## Supplied material
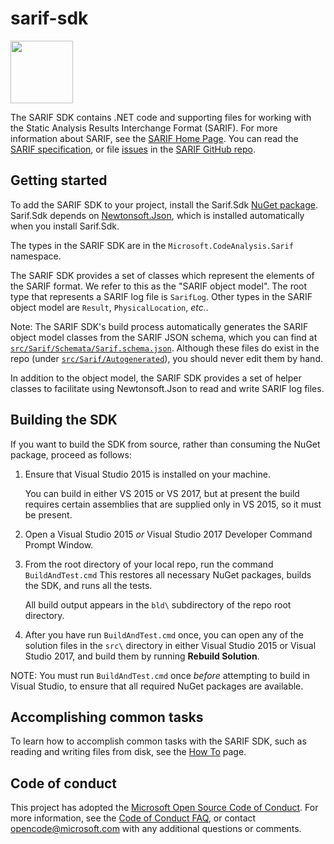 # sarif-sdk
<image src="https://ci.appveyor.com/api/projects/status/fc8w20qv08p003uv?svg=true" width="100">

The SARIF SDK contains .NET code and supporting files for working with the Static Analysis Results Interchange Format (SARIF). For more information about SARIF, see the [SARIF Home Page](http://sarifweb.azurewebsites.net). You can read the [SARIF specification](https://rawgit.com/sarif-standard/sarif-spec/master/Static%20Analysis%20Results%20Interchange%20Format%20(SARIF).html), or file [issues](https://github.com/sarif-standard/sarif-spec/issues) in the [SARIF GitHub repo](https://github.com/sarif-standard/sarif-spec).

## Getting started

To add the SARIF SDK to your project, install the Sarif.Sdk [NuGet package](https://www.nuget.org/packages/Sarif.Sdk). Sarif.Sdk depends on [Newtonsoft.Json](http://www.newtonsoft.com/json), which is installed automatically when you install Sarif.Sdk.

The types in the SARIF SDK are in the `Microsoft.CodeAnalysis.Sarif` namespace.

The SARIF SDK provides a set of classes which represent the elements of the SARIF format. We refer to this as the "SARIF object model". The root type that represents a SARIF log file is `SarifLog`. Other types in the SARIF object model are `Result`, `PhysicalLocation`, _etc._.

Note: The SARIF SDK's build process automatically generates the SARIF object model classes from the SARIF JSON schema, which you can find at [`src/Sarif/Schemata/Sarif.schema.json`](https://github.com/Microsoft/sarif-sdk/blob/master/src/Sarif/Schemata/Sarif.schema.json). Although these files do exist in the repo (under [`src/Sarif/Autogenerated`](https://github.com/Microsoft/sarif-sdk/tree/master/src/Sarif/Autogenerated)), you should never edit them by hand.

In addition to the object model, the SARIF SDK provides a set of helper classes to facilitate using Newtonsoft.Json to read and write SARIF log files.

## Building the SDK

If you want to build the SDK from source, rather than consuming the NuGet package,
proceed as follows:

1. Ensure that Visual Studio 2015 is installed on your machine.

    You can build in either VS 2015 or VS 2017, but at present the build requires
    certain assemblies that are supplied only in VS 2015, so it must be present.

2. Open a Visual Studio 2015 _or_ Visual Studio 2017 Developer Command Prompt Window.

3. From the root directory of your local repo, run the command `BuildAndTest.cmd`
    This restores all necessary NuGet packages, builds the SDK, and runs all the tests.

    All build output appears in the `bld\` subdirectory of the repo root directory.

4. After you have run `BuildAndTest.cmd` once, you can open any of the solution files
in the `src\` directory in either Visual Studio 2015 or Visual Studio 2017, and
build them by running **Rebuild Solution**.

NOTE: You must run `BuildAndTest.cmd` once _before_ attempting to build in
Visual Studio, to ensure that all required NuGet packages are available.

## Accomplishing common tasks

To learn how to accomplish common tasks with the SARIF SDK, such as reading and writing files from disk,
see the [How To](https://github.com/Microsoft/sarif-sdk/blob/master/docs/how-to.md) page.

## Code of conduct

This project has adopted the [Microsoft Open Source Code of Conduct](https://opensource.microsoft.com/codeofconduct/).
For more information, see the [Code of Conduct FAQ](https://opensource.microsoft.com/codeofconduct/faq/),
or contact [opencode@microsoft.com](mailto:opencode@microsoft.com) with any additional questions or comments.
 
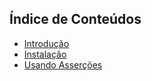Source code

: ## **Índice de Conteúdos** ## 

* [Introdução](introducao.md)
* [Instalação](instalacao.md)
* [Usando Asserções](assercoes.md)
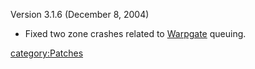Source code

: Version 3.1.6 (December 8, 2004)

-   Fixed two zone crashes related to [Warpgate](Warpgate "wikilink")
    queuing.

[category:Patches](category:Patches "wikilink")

## Exercise
The line above containing "2. Open a Visual", the line containing "## Accomplishing common tasks", and every line between them are to be transcribed exactly; no other line is wanted.

## Task response
2. Open a Visual Studio 2015 _or_ Visual Studio 2017 Developer Command Prompt Window.

3. From the root directory of your local repo, run the command `BuildAndTest.cmd`
    This restores all necessary NuGet packages, builds the SDK, and runs all the tests.

    All build output appears in the `bld\` subdirectory of the repo root directory.

4. After you have run `BuildAndTest.cmd` once, you can open any of the solution files
in the `src\` directory in either Visual Studio 2015 or Visual Studio 2017, and
build them by running **Rebuild Solution**.

NOTE: You must run `BuildAndTest.cmd` once _before_ attempting to build in
Visual Studio, to ensure that all required NuGet packages are available.

## Accomplishing common tasks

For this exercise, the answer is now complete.